Got a random twin-pack of B-sides today, far-out rockers with an outer space theme. Don’t confuse these with your more general paeans to teenie-weenie and little green men. These two got a more specific destination in their sights, namely Mars. First up is “Rocket” by Joe Bennett and the Sparkletones, the flip for the single “Penny Loafers and Bobby Socks.” Penny Loafers ain’t too shabby a side either, but my copy rates a lowly VG. Besides, it’s not a very hard record to find, so, fuggit, I’ll post only the B-side.
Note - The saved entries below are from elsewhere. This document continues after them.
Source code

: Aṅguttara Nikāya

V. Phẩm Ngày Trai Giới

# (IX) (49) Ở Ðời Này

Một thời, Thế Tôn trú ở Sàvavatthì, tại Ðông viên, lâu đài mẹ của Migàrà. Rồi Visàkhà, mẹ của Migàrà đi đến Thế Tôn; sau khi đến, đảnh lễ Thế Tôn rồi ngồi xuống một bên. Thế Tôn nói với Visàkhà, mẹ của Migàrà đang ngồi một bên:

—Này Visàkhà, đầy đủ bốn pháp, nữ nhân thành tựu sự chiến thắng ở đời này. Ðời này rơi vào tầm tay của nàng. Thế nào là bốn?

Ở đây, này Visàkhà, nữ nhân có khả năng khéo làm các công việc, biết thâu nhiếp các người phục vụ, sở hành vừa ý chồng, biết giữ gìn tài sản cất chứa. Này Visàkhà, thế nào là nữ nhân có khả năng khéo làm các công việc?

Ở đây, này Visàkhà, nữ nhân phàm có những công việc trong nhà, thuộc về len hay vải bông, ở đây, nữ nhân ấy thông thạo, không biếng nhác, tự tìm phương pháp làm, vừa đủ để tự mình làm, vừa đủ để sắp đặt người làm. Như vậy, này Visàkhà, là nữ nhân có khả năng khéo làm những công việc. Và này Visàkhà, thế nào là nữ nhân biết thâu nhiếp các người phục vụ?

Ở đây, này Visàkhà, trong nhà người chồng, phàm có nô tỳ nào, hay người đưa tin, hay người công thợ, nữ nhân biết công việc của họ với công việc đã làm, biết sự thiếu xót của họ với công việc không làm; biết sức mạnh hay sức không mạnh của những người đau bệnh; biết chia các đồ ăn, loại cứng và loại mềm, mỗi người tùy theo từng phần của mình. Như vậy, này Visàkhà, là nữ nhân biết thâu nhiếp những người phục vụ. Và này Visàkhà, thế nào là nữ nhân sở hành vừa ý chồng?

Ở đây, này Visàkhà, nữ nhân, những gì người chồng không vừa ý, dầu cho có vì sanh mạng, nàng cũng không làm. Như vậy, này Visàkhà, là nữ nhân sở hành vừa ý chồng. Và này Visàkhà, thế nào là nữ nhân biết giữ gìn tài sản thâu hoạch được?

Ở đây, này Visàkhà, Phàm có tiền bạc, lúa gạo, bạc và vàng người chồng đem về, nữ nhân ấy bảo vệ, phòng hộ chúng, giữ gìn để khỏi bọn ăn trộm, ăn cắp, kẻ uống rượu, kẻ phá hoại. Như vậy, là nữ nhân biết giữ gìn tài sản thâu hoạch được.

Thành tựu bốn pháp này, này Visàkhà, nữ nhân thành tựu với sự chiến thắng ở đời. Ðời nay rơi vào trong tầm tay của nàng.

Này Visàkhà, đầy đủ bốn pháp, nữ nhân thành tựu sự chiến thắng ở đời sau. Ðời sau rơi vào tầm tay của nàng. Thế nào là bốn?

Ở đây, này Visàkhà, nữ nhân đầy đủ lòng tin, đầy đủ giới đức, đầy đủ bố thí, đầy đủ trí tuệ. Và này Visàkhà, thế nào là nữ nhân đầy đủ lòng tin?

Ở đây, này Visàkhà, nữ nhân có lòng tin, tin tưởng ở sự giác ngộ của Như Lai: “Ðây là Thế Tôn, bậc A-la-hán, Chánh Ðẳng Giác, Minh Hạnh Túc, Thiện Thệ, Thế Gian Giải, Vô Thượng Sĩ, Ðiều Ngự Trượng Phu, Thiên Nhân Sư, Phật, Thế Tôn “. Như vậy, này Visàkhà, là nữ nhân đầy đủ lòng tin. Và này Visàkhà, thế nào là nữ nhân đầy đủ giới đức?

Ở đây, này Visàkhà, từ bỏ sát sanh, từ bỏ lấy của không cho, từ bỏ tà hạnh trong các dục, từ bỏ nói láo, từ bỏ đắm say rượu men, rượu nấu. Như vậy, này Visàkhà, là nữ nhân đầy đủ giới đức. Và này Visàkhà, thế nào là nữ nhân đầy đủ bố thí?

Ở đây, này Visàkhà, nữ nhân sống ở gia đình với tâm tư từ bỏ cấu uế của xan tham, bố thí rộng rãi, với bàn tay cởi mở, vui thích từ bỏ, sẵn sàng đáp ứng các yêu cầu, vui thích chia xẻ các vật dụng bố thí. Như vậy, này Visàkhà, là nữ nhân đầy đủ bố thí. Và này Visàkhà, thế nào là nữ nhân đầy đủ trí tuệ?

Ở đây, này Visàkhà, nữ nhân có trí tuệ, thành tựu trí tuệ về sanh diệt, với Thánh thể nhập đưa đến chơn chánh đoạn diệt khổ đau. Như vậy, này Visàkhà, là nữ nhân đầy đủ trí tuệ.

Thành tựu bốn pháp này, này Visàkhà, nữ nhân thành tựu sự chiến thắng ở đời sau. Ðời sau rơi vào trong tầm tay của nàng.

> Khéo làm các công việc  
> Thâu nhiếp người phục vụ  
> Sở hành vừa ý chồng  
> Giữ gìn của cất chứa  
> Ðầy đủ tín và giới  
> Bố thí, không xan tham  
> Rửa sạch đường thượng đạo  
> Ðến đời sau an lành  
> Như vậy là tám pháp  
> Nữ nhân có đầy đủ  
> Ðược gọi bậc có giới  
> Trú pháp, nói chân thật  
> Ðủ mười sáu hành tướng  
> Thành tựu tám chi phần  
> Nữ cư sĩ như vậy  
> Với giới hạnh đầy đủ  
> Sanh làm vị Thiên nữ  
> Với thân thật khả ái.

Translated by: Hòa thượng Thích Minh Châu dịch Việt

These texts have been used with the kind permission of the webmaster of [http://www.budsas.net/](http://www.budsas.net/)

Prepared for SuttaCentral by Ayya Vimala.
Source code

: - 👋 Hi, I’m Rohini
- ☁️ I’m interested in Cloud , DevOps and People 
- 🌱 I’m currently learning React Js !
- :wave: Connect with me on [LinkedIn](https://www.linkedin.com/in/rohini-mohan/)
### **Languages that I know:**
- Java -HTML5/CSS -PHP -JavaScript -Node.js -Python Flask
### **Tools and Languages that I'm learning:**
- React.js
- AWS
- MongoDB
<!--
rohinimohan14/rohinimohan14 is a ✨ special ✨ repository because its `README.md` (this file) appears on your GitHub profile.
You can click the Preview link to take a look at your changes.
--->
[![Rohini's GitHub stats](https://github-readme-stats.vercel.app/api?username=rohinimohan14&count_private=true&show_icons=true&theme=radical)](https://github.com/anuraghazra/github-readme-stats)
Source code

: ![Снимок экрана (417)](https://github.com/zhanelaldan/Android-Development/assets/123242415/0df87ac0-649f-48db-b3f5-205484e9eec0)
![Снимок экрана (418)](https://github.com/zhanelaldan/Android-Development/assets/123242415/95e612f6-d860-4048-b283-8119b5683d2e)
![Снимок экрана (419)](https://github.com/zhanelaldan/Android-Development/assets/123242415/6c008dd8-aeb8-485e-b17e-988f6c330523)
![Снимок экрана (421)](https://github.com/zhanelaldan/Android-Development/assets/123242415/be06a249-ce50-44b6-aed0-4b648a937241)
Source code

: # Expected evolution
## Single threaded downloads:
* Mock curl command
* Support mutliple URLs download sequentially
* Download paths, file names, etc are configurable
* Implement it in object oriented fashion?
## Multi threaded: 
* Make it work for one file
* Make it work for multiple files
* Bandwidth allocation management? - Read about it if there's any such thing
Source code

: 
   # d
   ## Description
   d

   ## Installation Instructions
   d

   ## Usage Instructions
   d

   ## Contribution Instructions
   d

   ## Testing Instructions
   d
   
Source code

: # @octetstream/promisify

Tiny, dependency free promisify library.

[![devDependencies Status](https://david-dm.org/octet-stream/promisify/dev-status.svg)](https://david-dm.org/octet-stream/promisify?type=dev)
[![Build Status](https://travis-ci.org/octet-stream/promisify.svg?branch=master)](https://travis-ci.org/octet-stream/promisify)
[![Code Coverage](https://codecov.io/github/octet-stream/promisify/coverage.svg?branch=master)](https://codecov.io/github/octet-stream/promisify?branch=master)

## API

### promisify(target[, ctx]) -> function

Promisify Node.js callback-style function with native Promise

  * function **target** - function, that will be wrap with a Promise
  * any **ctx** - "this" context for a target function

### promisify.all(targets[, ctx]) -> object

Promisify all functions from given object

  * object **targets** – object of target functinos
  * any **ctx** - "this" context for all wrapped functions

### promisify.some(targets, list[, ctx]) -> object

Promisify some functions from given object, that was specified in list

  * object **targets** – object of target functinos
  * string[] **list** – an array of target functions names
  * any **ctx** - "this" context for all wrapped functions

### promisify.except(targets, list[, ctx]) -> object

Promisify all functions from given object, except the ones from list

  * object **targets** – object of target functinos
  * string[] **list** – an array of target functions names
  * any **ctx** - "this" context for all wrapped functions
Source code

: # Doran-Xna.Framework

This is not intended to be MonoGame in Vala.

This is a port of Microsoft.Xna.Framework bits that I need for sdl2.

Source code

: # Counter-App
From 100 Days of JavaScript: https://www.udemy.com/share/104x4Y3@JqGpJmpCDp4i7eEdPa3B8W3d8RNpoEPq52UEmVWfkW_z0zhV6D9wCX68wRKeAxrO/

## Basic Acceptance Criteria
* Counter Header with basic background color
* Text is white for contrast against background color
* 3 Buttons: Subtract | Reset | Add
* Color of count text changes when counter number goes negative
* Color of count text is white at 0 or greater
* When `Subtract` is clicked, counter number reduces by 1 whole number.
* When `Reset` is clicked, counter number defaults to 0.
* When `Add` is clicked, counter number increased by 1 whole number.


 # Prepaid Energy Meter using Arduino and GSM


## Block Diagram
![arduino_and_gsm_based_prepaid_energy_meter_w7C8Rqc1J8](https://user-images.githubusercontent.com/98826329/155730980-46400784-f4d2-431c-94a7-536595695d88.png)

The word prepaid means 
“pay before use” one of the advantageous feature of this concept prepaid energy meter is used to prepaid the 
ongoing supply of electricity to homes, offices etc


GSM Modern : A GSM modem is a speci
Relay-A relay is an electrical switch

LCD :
This was s’posed to be the ‘tones big follow-up to “Black Slacks,” alas, their one and only hit, released earlier that year, 1957. That earlier song featured backing vocals by label-mate and future sun-tanned midget Paul Anka. But don’t hold that against ‘em. As the title would suggest “Black Slacks” elaborated on sartorial themes, rather than outer space travel. Some say it finished the sentence that “Blue Suede Shoes” started about a year and a half earlier. Anyway, about “Penny Loafers” and “Rocket” the November 11, 1957 issue of Billboard had this to say: “’Black Slacks’ is still going strong and the similar styled version of ‘Penny Loafers’ could click in all fields. Fine guitar work helps sell the side. Flip ‘Rocket’ is a rockabilly novelty that can also go well.” Novelty? By now they all sound like novelty numbers, wouldn't you agree? That fine guitar work was provided by Joe Bennett and young Sparky Childress swapping licks. (See them at work in the clip below.) Too bad for them “Penny Loafers” failed to chart. In fact all their subsequent records failed to chart. These chart duds make up the Sparkletones’ best sides. They include “Rocket” and “Cotton Pickin’ Rocker.” ABC Paramount dropped the group by 1959.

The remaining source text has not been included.